WHAT TO PRODUCE -> Look over the entries below. Report how many lines hold the word "printf", and only that.
*** RECORD SET ***
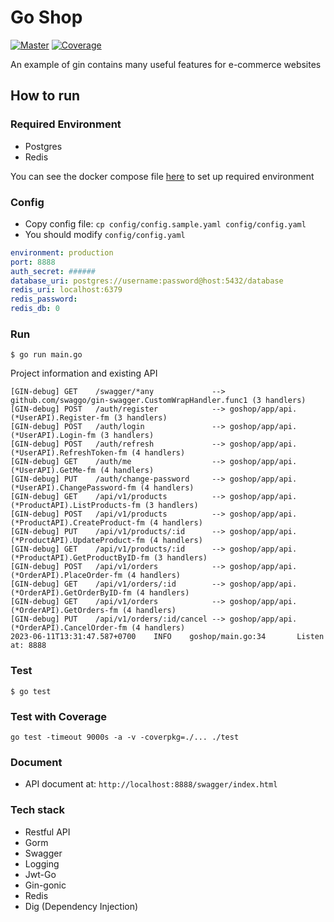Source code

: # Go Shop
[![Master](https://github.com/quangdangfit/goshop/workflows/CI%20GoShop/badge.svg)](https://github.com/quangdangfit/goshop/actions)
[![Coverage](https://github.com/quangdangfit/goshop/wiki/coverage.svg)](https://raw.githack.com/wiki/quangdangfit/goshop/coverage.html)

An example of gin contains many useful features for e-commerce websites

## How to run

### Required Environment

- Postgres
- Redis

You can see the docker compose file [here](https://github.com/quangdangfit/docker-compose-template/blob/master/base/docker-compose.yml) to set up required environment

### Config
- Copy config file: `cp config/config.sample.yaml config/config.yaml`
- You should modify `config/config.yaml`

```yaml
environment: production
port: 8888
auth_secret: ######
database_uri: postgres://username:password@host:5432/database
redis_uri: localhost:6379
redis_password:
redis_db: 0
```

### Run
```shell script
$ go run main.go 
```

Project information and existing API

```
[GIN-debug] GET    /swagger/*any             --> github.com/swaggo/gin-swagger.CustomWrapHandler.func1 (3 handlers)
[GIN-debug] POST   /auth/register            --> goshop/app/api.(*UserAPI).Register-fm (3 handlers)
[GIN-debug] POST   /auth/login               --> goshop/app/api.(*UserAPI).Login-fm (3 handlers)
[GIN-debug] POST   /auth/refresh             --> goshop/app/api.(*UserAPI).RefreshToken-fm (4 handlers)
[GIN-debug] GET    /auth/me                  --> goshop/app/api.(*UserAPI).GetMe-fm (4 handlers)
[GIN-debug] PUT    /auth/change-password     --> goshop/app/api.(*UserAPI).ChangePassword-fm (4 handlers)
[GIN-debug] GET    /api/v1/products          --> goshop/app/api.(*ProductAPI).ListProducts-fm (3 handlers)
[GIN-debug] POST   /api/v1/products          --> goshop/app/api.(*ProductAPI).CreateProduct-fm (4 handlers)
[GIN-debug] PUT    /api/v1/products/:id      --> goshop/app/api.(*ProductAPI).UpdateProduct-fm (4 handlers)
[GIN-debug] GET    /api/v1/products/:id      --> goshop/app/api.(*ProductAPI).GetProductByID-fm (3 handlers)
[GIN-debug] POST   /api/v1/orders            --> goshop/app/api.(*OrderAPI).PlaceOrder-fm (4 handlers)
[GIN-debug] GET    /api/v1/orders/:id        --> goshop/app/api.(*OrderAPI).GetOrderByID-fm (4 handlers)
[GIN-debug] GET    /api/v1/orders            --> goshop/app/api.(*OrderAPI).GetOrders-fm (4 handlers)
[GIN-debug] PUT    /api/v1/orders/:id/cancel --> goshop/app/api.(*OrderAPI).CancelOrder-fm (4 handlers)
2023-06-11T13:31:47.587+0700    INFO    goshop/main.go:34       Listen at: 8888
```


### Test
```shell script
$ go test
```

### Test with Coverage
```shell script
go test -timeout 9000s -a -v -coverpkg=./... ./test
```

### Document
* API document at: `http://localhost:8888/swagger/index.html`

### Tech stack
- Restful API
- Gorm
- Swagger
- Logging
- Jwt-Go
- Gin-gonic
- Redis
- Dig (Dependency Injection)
*** End of RECORD SET ***
*** RECORD SET ***
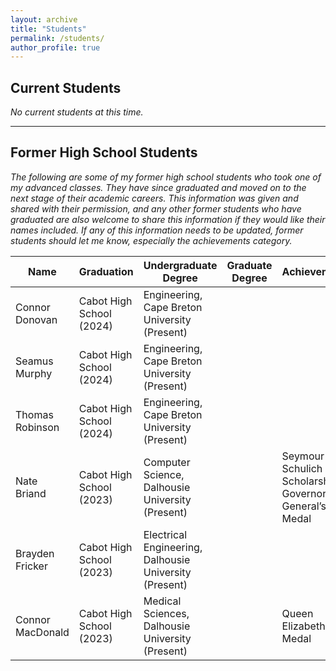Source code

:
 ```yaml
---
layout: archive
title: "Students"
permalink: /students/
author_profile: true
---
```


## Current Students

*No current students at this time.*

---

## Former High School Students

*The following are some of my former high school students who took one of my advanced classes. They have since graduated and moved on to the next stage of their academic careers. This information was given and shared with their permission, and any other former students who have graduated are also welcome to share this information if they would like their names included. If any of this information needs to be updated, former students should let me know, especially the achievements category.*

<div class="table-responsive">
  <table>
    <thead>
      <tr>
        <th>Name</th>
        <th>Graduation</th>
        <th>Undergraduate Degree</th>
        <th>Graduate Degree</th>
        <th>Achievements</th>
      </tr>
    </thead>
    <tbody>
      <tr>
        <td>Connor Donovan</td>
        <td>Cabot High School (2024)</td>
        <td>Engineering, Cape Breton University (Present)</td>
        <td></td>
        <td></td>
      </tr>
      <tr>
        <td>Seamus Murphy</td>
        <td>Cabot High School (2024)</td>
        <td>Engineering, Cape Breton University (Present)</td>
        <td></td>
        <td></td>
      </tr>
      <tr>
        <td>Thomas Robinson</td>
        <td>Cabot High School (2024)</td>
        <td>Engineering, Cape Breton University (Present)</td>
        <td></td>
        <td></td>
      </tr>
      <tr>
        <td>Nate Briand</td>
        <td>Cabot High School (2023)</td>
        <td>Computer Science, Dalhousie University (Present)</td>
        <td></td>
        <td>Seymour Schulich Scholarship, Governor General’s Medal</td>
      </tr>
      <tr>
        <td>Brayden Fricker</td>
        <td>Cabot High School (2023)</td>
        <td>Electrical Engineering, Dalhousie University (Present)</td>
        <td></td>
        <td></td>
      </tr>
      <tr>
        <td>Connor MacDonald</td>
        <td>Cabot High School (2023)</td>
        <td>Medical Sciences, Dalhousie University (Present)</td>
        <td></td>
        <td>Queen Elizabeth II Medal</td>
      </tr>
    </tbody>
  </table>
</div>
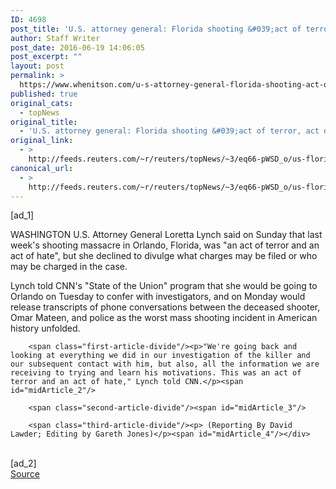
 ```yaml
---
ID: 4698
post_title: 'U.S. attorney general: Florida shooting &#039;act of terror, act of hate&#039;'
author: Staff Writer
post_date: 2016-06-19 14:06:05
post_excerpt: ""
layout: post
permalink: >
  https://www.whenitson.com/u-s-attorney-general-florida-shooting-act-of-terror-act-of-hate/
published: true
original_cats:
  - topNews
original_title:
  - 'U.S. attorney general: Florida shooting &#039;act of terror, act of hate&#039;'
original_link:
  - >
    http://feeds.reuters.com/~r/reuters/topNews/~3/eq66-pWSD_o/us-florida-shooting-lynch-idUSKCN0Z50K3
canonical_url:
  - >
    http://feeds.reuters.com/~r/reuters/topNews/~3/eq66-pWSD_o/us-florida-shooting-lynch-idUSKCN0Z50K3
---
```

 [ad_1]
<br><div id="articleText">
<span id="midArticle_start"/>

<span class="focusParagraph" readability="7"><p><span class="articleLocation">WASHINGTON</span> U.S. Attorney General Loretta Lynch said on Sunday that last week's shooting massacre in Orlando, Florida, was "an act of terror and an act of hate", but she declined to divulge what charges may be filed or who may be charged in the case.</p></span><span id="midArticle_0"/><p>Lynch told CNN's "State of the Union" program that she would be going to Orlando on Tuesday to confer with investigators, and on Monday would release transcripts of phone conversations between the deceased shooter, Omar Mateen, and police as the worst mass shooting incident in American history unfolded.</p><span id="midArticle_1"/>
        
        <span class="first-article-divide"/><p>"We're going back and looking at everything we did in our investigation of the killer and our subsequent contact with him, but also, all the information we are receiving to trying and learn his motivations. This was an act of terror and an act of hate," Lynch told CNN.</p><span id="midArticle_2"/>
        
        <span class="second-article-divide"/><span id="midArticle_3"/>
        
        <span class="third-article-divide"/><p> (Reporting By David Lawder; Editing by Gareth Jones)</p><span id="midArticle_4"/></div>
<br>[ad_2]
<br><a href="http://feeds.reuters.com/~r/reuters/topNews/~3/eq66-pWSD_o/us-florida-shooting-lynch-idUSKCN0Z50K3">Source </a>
*** End of RECORD SET ***
*** RECORD SET ***
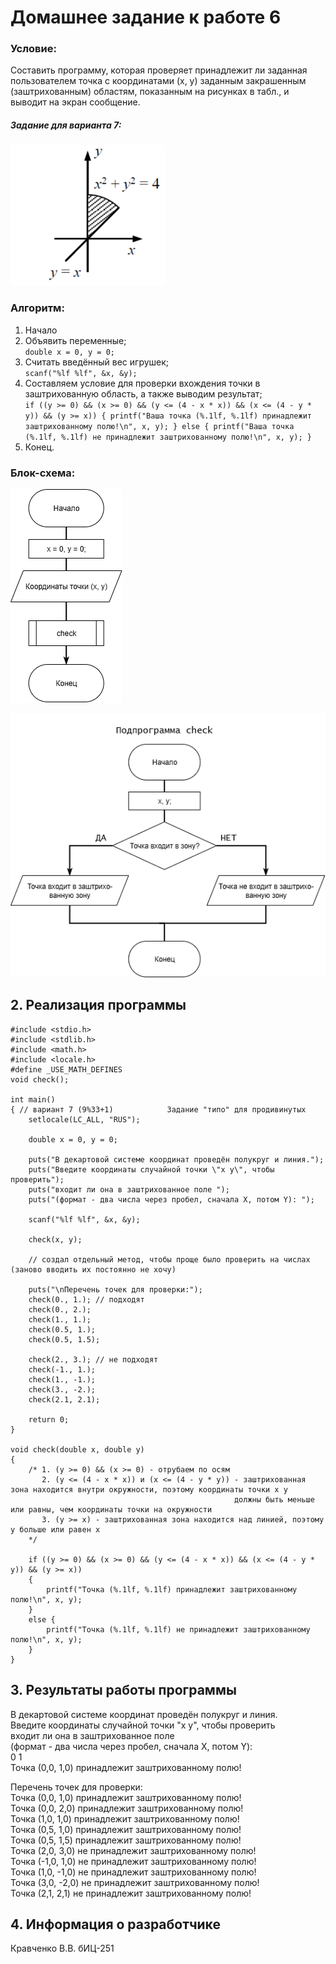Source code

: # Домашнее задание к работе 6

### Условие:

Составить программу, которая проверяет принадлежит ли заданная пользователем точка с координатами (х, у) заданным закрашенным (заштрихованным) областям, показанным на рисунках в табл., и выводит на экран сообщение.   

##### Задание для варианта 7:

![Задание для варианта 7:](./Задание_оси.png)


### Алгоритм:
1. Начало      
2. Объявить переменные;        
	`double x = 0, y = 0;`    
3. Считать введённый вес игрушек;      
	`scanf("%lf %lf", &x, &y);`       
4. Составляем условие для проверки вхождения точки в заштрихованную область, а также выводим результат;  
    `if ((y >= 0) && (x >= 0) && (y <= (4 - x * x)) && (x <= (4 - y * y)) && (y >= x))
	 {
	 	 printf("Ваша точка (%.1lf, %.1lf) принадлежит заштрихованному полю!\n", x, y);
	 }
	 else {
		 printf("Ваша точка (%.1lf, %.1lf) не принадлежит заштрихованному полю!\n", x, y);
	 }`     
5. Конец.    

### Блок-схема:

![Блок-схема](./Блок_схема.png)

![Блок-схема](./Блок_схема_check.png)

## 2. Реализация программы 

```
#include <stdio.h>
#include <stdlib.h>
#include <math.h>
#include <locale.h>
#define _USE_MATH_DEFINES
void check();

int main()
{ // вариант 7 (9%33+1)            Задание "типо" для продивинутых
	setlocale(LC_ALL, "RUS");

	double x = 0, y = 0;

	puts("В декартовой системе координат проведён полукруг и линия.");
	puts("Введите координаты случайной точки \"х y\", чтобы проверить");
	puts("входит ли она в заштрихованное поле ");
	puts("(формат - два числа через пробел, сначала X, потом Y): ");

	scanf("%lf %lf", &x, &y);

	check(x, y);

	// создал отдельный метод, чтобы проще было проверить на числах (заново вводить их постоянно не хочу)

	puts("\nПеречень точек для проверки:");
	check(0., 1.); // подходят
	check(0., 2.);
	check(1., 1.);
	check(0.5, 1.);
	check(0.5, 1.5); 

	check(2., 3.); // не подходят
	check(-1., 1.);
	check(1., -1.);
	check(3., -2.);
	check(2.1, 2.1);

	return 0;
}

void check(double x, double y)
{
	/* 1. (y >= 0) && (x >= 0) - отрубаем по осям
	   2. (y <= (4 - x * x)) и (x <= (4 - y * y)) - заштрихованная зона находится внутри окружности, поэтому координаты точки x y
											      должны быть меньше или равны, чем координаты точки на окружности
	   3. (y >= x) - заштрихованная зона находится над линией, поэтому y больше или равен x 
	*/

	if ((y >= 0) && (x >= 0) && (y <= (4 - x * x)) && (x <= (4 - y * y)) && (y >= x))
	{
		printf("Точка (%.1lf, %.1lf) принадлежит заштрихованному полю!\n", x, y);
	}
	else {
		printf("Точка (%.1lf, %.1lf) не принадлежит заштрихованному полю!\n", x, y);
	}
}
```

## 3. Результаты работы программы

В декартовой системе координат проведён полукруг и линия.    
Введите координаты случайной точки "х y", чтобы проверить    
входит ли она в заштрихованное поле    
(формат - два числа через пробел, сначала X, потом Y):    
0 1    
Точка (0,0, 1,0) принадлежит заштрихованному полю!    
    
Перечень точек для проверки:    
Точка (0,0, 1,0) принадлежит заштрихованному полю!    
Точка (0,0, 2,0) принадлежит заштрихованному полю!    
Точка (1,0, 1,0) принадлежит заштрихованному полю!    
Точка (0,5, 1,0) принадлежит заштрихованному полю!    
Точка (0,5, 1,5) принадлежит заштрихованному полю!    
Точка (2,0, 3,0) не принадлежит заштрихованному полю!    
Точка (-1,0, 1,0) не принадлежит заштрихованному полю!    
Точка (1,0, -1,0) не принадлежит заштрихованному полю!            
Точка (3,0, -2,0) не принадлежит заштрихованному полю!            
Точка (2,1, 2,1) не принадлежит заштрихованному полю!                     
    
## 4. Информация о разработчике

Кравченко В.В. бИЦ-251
*** End of RECORD SET ***
RESPONSE -> 4